━━━ DATA FOR ANALYSIS

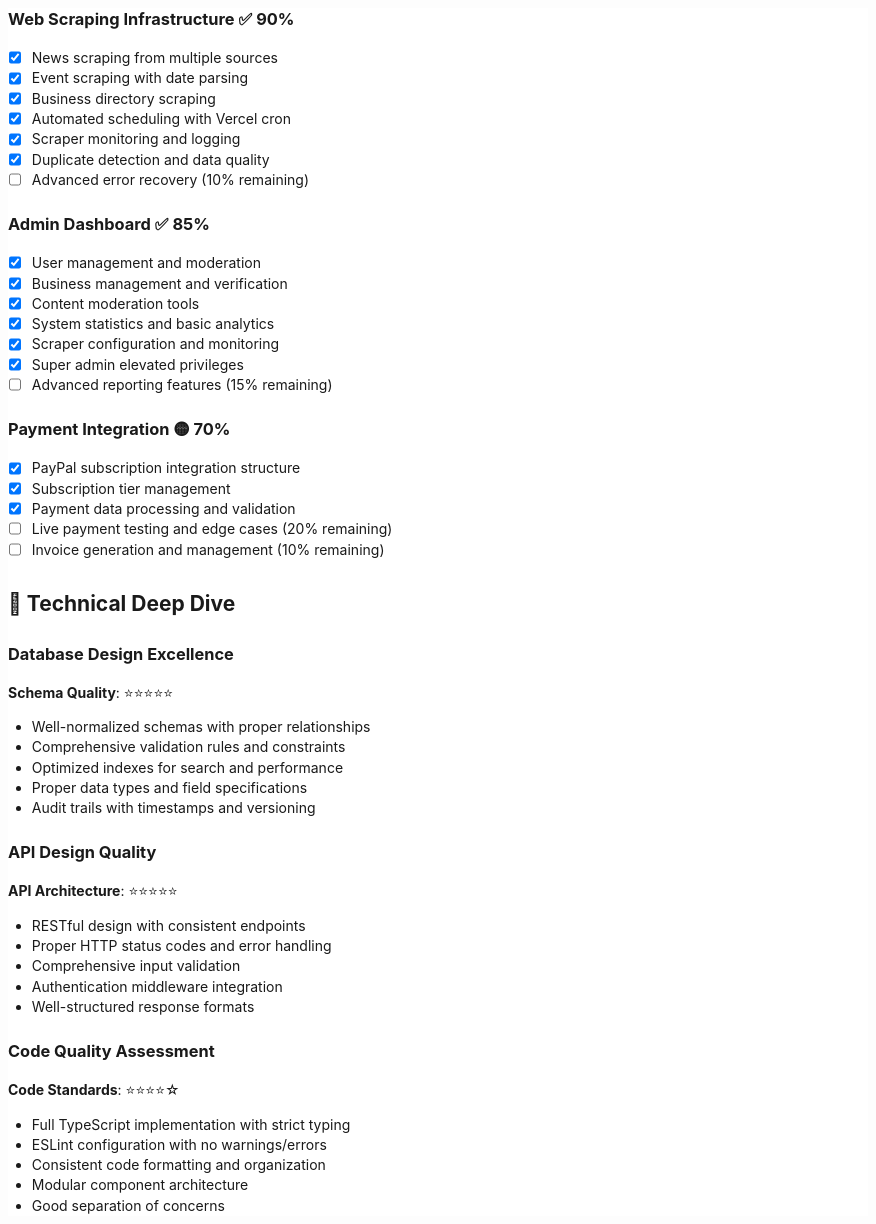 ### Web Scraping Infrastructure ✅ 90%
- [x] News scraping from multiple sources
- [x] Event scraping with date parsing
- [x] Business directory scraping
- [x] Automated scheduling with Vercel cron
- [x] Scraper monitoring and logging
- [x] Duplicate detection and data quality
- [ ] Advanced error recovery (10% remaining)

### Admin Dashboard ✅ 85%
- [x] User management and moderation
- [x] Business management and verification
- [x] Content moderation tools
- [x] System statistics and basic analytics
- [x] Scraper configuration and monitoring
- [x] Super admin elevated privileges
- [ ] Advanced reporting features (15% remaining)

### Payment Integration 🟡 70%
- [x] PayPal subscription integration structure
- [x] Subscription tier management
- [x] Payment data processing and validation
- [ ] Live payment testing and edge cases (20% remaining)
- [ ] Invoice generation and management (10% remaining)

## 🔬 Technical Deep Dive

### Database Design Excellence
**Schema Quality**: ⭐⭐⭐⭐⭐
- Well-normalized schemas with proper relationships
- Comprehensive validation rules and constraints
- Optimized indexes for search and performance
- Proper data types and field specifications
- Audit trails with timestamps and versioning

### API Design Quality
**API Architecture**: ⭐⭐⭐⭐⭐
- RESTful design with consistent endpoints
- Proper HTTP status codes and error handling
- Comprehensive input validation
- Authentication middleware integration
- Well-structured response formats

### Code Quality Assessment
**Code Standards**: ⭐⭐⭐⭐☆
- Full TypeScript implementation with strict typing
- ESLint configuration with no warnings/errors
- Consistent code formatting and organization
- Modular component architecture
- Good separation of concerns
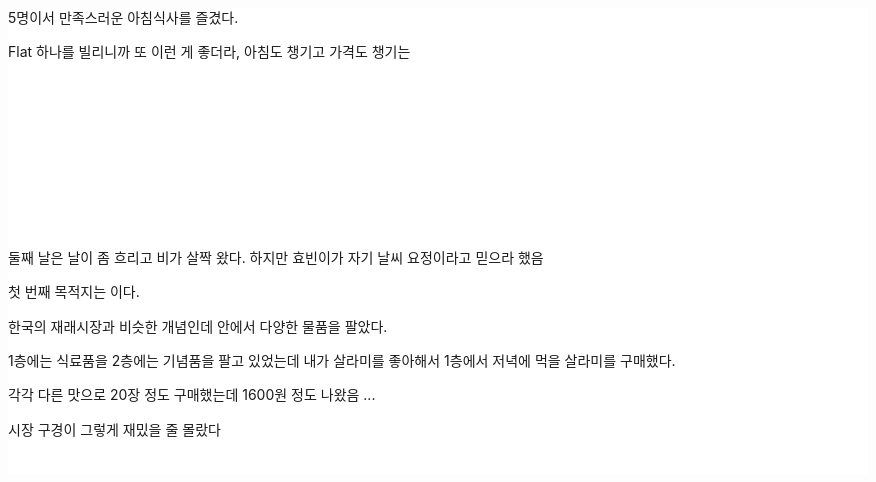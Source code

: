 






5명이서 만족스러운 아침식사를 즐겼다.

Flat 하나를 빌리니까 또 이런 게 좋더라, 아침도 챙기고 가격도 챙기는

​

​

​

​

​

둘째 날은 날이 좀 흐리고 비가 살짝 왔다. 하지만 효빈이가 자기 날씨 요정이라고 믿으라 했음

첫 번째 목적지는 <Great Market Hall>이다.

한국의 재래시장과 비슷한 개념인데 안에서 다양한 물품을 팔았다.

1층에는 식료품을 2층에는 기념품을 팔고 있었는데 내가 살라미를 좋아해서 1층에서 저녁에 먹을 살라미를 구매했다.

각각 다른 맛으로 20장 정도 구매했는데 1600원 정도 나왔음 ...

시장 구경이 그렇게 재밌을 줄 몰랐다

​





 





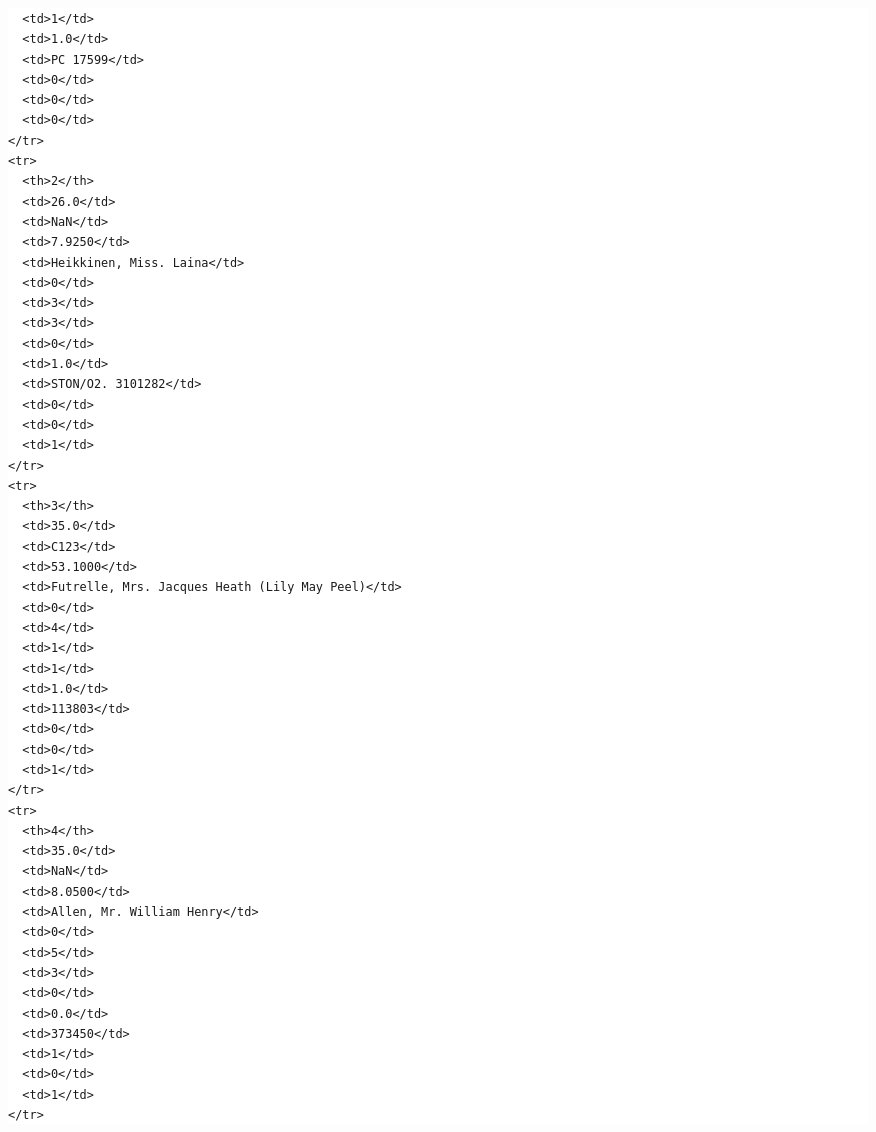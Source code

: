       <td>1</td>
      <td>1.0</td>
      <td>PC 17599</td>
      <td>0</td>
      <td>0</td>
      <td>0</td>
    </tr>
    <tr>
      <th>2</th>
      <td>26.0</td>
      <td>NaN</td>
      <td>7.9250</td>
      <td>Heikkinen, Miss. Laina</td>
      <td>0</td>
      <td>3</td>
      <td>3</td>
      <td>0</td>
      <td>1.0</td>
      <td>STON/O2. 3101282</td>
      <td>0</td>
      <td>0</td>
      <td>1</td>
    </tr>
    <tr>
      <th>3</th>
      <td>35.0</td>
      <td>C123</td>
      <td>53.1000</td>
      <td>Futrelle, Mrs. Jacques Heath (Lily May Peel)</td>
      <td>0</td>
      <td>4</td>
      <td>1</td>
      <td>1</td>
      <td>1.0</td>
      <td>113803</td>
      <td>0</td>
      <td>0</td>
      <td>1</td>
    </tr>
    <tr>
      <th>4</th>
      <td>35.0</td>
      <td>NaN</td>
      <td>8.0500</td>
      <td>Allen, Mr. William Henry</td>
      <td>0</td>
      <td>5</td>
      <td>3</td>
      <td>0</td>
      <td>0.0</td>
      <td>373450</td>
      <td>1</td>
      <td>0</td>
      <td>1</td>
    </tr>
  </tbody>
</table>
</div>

━━━━━━

_EXERCISE DIRECTIONS_
Copy out each line of the records where the string "with" appears.

_ANSWER TO THIS TASK_
- [x] Event scraping with date parsing
- [x] Automated scheduling with Vercel cron
- Well-normalized schemas with proper relationships
- Audit trails with timestamps and versioning
- RESTful design with consistent endpoints
- Full TypeScript implementation with strict typing
- ESLint configuration with no warnings/errors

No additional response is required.